Mr. Young Bear tells us that in tribal societies the role of the storyteller has always been to give moral, social, and political support to the people, and he struggles with his grandmother's contention that his "sole obligation is to maintain the Principal Religion of the Earthlodge clans."
Finally, he accepts his role as a repository for the people's memory. In the process he tells stories both serious and humorous, gives meaning to the various supernaturals that transform fireflies and child traditional dancers, and he comes to believe that man must develop an "inordinate, premature sense of regard for air, water, fire, the four seasons, plant growth and wildlife."
What I liked most about "Remnants of the First Earth" is that Grandmother and Edgar Bearchild finally come to terms. They conclude that if politics and religion can't save the people from the dangers of the modern world, and if the tribe in its modernity is going to be oblivious to the Sacred Chieftains, then writers and poets must step in "to apprise the greater American public" of what is important.

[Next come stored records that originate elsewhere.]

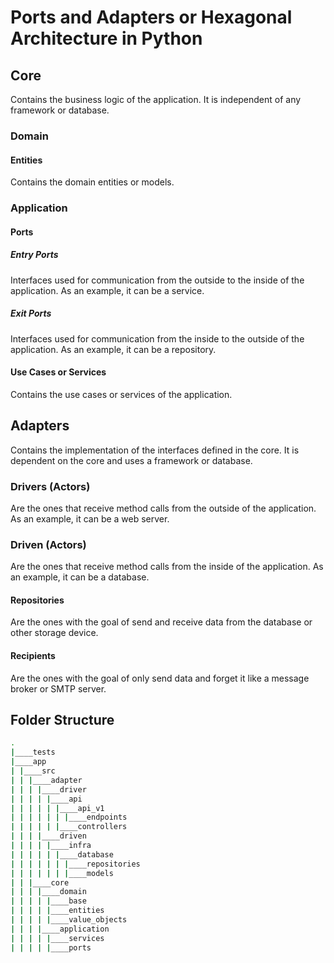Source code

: # Ports and Adapters or Hexagonal Architecture in Python

## Core

Contains the business logic of the application. It is independent of any framework or database.

### Domain

#### Entities

Contains the domain entities or models.

### Application

#### Ports

##### Entry Ports

Interfaces used for communication from the outside to the inside of the application. As an example, it can be a service.

##### Exit Ports

Interfaces used for communication from the inside to the outside of the application. As an example, it can be a repository.

#### Use Cases or Services

Contains the use cases or services of the application.

## Adapters

Contains the implementation of the interfaces defined in the core. It is dependent on the core and uses a framework or database.

### Drivers (Actors)

Are the ones that receive method calls from the outside of the application. As an example, it can be a web server.

### Driven (Actors)

Are the ones that receive method calls from the inside of the application. As an example, it can be a database.

#### Repositories

Are the ones with the goal of send and receive data from the database or other storage device.

#### Recipients

Are the ones with the goal of only send data and forget it like a message broker or SMTP server.

## Folder Structure

```sh
.
|____tests
|____app
| |____src
| | |____adapter
| | | |____driver
| | | | |____api
| | | | | |____api_v1
| | | | | | |____endpoints
| | | | | |____controllers
| | | |____driven
| | | | |____infra
| | | | | |____database
| | | | | | |____repositories
| | | | | | |____models
| | |____core
| | | |____domain
| | | | |____base
| | | | |____entities
| | | | |____value_objects
| | | |____application
| | | | |____services
| | | | |____ports
```
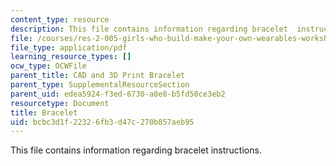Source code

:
 ```yaml
---
content_type: resource
description: This file contains information regarding bracelet  instructions.
file: /courses/res-2-005-girls-who-build-make-your-own-wearables-workshop-spring-2015/bcbc3d1f22326fb3d47c270b857aeb95_MITRES_2_005S15_Bracelet.pdf
file_type: application/pdf
learning_resource_types: []
ocw_type: OCWFile
parent_title: CAD and 3D Print Bracelet
parent_type: SupplementalResourceSection
parent_uid: edea5924-f3ed-6730-a8e8-b5fd50ce3eb2
resourcetype: Document
title: Bracelet
uid: bcbc3d1f-2232-6fb3-d47c-270b857aeb95
---
```

This file contains information regarding bracelet  instructions.

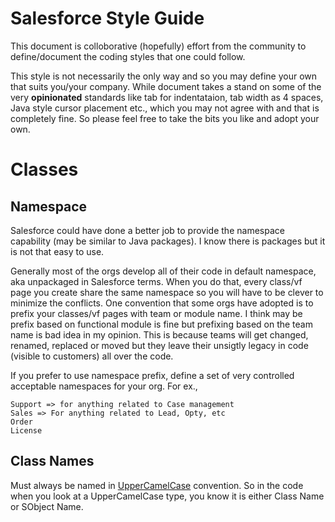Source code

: Salesforce Style Guide
======================

This document is colloborative (hopefully) effort from the community to define/document the coding styles that one could follow. 

This style is not necessarily the only way and so you may define your own that suits you/your company. While document takes a stand on some of the very **opinionated** standards like tab for indentataion, tab width as 4 spaces, Java style cursor placement etc., which you may not agree with and that is completely fine. So please feel free to take the bits you like and adopt your own.

# Classes
## Namespace
Salesforce could have done a better job to provide the namespace capability (may be similar to Java packages). I know there is packages but it is not that easy to use.

Generally most of the orgs develop all of their code in default namespace, aka unpackaged in Salesforce terms. When you do that, every class/vf page you create share the same namespace so you will have to be clever to minimize the conflicts. One convention that some orgs have adopted is to prefix your classes/vf pages with team or module name. I think may be prefix based on functional module is fine but prefixing based on the team name is bad idea in my opinion. This is because teams will get changed, renamed, replaced or moved but they leave their unsigtly legacy in code (visible to customers) all over the code.

If you prefer to use namespace prefix, define a set of very controlled acceptable namespaces for your org. For ex., 
```
Support => for anything related to Case management
Sales => For anything related to Lead, Opty, etc
Order
License
```

## Class Names
Must always be named in [UpperCamelCase](http://c2.com/cgi/wiki?UpperCamelCase) convention. So in the code when you look at a UpperCamelCase type, you know it is either Class Name or SObject Name.
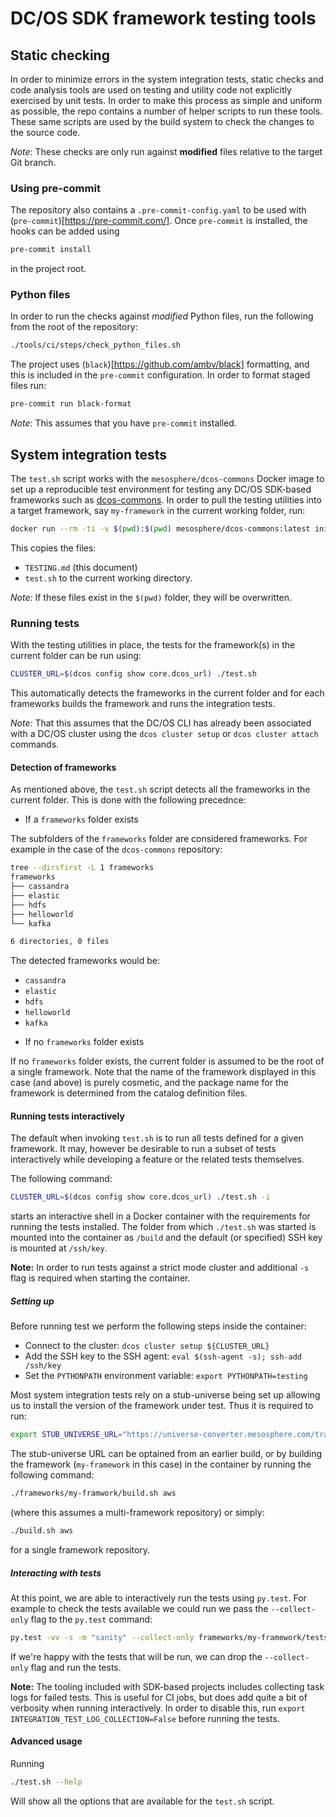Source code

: # DC/OS SDK framework testing tools

## Static checking

In order to minimize errors in the system integration tests, static checks and code analysis tools are used on testing and utility code not explicitly exercised by unit tests. In order to make this process as simple and uniform as possible, the repo contains a number of helper scripts to run these tools. These same scripts are used by the build system to check the changes to the source code.

*Note*: These checks are only run against **modified** files relative to the target Git branch.

### Using pre-commit

The repository also contains a `.pre-commit-config.yaml` to be used with (`pre-commit`)[https://pre-commit.com/]. Once `pre-commit` is installed, the hooks can be added using
```bash
pre-commit install
```
in the project root.

### Python files

In order to run the checks against *modified* Python files, run the following from the root of the repository:
```bash
./tools/ci/steps/check_python_files.sh
```

The project uses (`black`)[https://github.com/ambv/black] formatting, and this is included in the `pre-commit` configuration. In order to format staged files run:
```bash
pre-commit run black-format
```

*Note*: This assumes that you have `pre-commit` installed.

## System integration tests

The `test.sh` script works with the `mesosphere/dcos-commons` Docker image to set up a reproducible test environment for testing any DC/OS SDK-based frameworks such as [dcos-commons](https://github.com/mesosphere/dcos-commons). In order to pull the testing utilities into a target framework, say `my-framework` in the current working folder, run:
```bash
docker run --rm -ti -v $(pwd):$(pwd) mesosphere/dcos-commons:latest init $(pwd)
```
This copies the files:
- `TESTING.md` (this document)
- `test.sh`
to the current working directory.

*Note:* If these files exist in the `$(pwd)` folder, they will be overwritten.

### Running tests
With the testing utilities in place, the tests for the framework(s) in the current folder can be run using:

```bash
CLUSTER_URL=$(dcos config show core.dcos_url) ./test.sh
```
This automatically detects the frameworks in the current folder and for each frameworks builds the framework and runs the integration tests.

*Note:* That this assumes that the DC/OS CLI has already been associated with a DC/OS cluster using the `dcos cluster setup` or `dcos cluster attach` commands.

#### Detection of frameworks
As mentioned above, the `test.sh` script detects all the frameworks in the current folder. This is done with the following precednce:

* If a `frameworks` folder exists

The subfolders of the `frameworks` folder are considered frameworks. For example in the case of the `dcos-commons` repository:
```bash
tree --dirsfirst -L 1 frameworks
frameworks
├── cassandra
├── elastic
├── hdfs
├── helloworld
└── kafka

6 directories, 0 files
```
The detected frameworks would be:
- `cassandra`
- `elastic`
- `hdfs`
- `helloworld`
- `kafka`

* If no `frameworks` folder exists

If no `frameworks` folder exists, the current folder is assumed to be the root of a single framework. Note that the name of the framework displayed in this case (and above) is purely cosmetic, and the package name for the framework is determined from the catalog definition files.

#### Running tests interactively

The default when invoking `test.sh` is to run all tests defined for a given framework. It may, however be desirable to run a subset of tests interactively while developing a feature or the related tests themselves.

The following command:
```bash
CLUSTER_URL=$(dcos config show core.dcos_url) ./test.sh -i
```
starts an interactive shell in a Docker container with the requirements for running the tests installed. The folder from which `./test.sh` was started is mounted into the container as `/build` and the default (or specified) SSH key is mounted at `/ssh/key`.

**Note:** In order to run tests against a strict mode cluster and additional `-s` flag is required when starting the container.

##### Setting up
Before running test we perform the following steps inside the container:
* Connect to the cluster: `dcos cluster setup ${CLUSTER_URL}`
* Add the SSH key to the SSH agent: `eval $(ssh-agent -s); ssh-add /ssh/key`
* Set the `PYTHONPATH` environment variable: `export PYTHONPATH=testing`

Most system integration tests rely on a stub-universe being set up allowing us to install the version of the framework under test. Thus it is required to run:
```bash
export STUB_UNIVERSE_URL="https://universe-converter.mesosphere.com/transform?url=https://infinity-artifacts.s3.amazonaws.com/autodelete7d/my-framework/20180806-125351-sdEdQ7mRfHFXQzmT/stub-universe-my-framework.json
```
The stub-universe URL can be optained from an earlier build, or by building the framework (`my-framework` in this case) in the container by running the following command:
```bash
./frameworks/my-framwork/build.sh aws
```
(where this assumes a multi-framework repository)
or simply:
```bash
./build.sh aws
```
for a single framework repository.

##### Interacting with tests
At this point, we are able to interactively run the tests using `py.test`. For example to check the tests available we could run we pass the `--collect-only` flag to the `py.test` command:
```bash
py.test -vv -s -m "sanity" --collect-only frameworks/my-framework/tests
```

If we're happy with the tests that will be run, we can drop the `--collect-only` flag and run the tests.

**Note:** The tooling included with SDK-based projects includes collecting task logs for failed tests. This is useful for CI jobs, but does add quite a bit of verbosity when running interactively. In order to disable this, run `export INTEGRATION_TEST_LOG_COLLECTION=False` before running the tests.

#### Advanced usage
Running
```bash
./test.sh --help
```
Will show all the options that are available for the `test.sh` script.
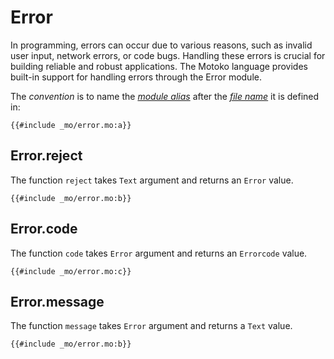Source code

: # Error

In programming, errors can occur due to various reasons, such as invalid user input, network errors, or code bugs. Handling these errors is crucial for building reliable and robust applications. The Motoko language provides built-in support for handling errors through the Error module.

The _convention_ is to name the [_module alias_](/common-programming-concepts/modules.html#type-imports-and-renaming) after the [_file name_](/common-programming-concepts/modules.html#imports) it is defined in:

```motoko
{{#include _mo/error.mo:a}}
```

## Error.reject

The function `reject` takes `Text` argument and returns an `Error` value.

```motoko
{{#include _mo/error.mo:b}}
```

## Error.code

The function `code` takes `Error` argument and returns an `Errorcode` value.

```motoko
{{#include _mo/error.mo:c}}
```

## Error.message

The function `message` takes `Error` argument and returns a `Text` value.

```motoko
{{#include _mo/error.mo:b}}
```
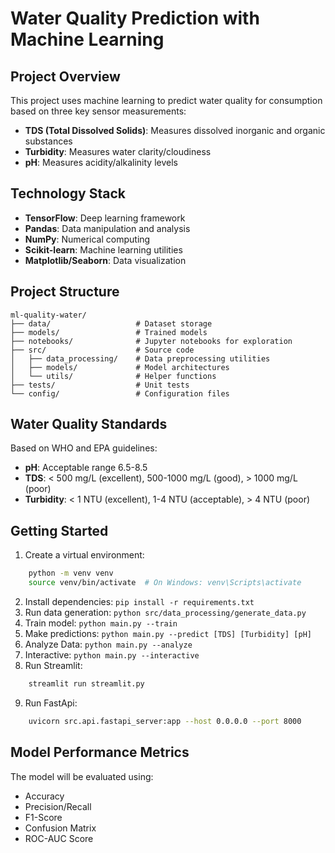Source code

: # Water Quality Prediction with Machine Learning

## Project Overview
This project uses machine learning to predict water quality for consumption based on three key sensor measurements:
- **TDS (Total Dissolved Solids)**: Measures dissolved inorganic and organic substances
- **Turbidity**: Measures water clarity/cloudiness
- **pH**: Measures acidity/alkalinity levels

## Technology Stack
- **TensorFlow**: Deep learning framework
- **Pandas**: Data manipulation and analysis
- **NumPy**: Numerical computing
- **Scikit-learn**: Machine learning utilities
- **Matplotlib/Seaborn**: Data visualization

## Project Structure
```
ml-quality-water/
├── data/                   # Dataset storage
├── models/                 # Trained models
├── notebooks/              # Jupyter notebooks for exploration
├── src/                    # Source code
│   ├── data_processing/    # Data preprocessing utilities
│   ├── models/             # Model architectures
│   └── utils/              # Helper functions
├── tests/                  # Unit tests
└── config/                 # Configuration files
```

## Water Quality Standards
Based on WHO and EPA guidelines:
- **pH**: Acceptable range 6.5-8.5
- **TDS**: < 500 mg/L (excellent), 500-1000 mg/L (good), > 1000 mg/L (poor)
- **Turbidity**: < 1 NTU (excellent), 1-4 NTU (acceptable), > 4 NTU (poor)

## Getting Started
1. Create a virtual environment: 
```bash
    python -m venv venv
    source venv/bin/activate  # On Windows: venv\Scripts\activate
```
2. Install dependencies: `pip install -r requirements.txt`
3. Run data generation: `python src/data_processing/generate_data.py`
4. Train model: `python main.py --train`
5. Make predictions: `python main.py --predict [TDS] [Turbidity] [pH]`
6. Analyze Data: `python main.py --analyze`
7. Interactive: `python main.py --interactive`
8. Run Streamlit:
```bash
    streamlit run streamlit.py
```
9. Run FastApi:
```bash
    uvicorn src.api.fastapi_server:app --host 0.0.0.0 --port 8000
```

## Model Performance Metrics
The model will be evaluated using:
- Accuracy
- Precision/Recall
- F1-Score
- Confusion Matrix
- ROC-AUC Score
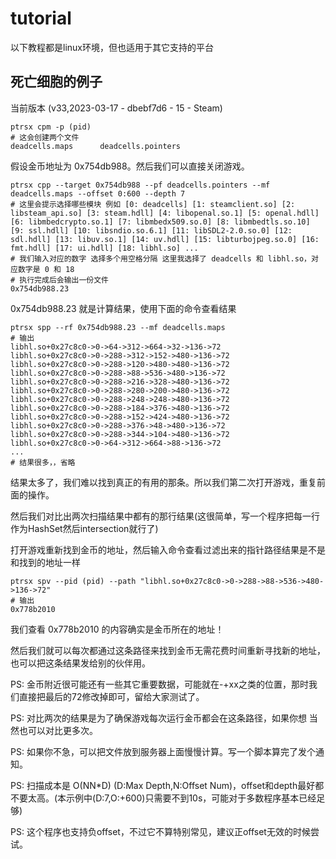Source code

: # tutorial

以下教程都是linux环境，但也适用于其它支持的平台

## 死亡细胞的例子

当前版本 (v33,2023-03-17 - dbebf7d6 - 15 - Steam)

```shell
ptrsx cpm -p (pid)
# 这会创建两个文件
deadcells.maps      deadcells.pointers
```

假设金币地址为 0x754db988。然后我们可以直接关闭游戏。

```shell
ptrsx cpp --target 0x754db988 --pf deadcells.pointers --mf deadcells.maps --offset 0:600 --depth 7
# 这里会提示选择哪些模块 例如 [0: deadcells] [1: steamclient.so] [2: libsteam_api.so] [3: steam.hdll] [4: libopenal.so.1] [5: openal.hdll] [6: libmbedcrypto.so.1] [7: libmbedx509.so.0] [8: libmbedtls.so.10] [9: ssl.hdll] [10: libsndio.so.6.1] [11: libSDL2-2.0.so.0] [12: sdl.hdll] [13: libuv.so.1] [14: uv.hdll] [15: libturbojpeg.so.0] [16: fmt.hdll] [17: ui.hdll] [18: libhl.so] ...
# 我们输入对应的数字 选择多个用空格分隔 这里我选择了 deadcells 和 libhl.so，对应数字是 0 和 18
# 执行完成后会输出一份文件
0x754db988.23
```

0x754db988.23 就是计算结果，使用下面的命令查看结果

```shell
ptrsx spp --rf 0x754db988.23 --mf deadcells.maps
# 输出
libhl.so+0x27c8c0->0->64->312->664->32->136->72
libhl.so+0x27c8c0->0->288->312->152->480->136->72
libhl.so+0x27c8c0->0->288->120->480->480->136->72
libhl.so+0x27c8c0->0->288->88->536->480->136->72
libhl.so+0x27c8c0->0->288->216->328->480->136->72
libhl.so+0x27c8c0->0->288->280->200->480->136->72
libhl.so+0x27c8c0->0->288->248->248->480->136->72
libhl.so+0x27c8c0->0->288->184->376->480->136->72
libhl.so+0x27c8c0->0->288->152->424->480->136->72
libhl.so+0x27c8c0->0->288->376->48->480->136->72
libhl.so+0x27c8c0->0->288->344->104->480->136->72
libhl.so+0x27c8c0->0->64->312->664->88->136->72
...
# 结果很多，，省略
```

结果太多了，我们难以找到真正的有用的那条。所以我们第二次打开游戏，重复前面的操作。

然后我们对比出两次扫描结果中都有的那行结果(这很简单，写一个程序把每一行作为HashSet然后intersection就行了)

打开游戏重新找到金币的地址，然后输入命令查看过滤出来的指针路径结果是不是和找到的地址一样

```shell
ptrsx spv --pid (pid) --path "libhl.so+0x27c8c0->0->288->88->536->480->136->72"
# 输出
0x778b2010
```

我们查看 0x778b2010 的内容确实是金币所在的地址！

然后我们就可以每次都通过这条路径来找到金币无需花费时间重新寻找新的地址，也可以把这条结果发给别的伙伴用。

PS: 金币附近很可能还有一些其它重要数据，可能就在-+xx之类的位置，那时我们直接把最后的72修改掉即可，留给大家测试了。

PS: 对比两次的结果是为了确保游戏每次运行金币都会在这条路径，如果你想 当然也可以对比更多次。

PS: 如果你不急，可以把文件放到服务器上面慢慢计算。写一个脚本算完了发个通知。

PS: 扫描成本是 O(NN*D) (D:Max Depth,N:Offset Num)，offset和depth最好都不要太高。(本示例中(D:7,O:+600)只需要不到10s，可能对于多数程序基本已经足够)

PS: 这个程序也支持负offset，不过它不算特别常见，建议正offset无效的时候尝试。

This is, l suppose, what all Native writers who concern themselves with ethics and the moral imagination want to hear. No contemporary Native writers gives purpose to art with more poise and good humor and realism than Mr. Young Bear.
The book concludes with Edgar Bearchild in the summer of 2004 recalling his own family's personal history, and he is still writing stories such as "How We Delighted in Seeing the Fat" (who knows what that could mean?) and "The Great Flood of the lowa River."
These are the works of an eccentric, funny, sophisticated inventor of stories who speaks in two languages about everything from theology to justice and even violence. And, he is not above name- calling when he thinks it is important for you to see a tribal history of conviction.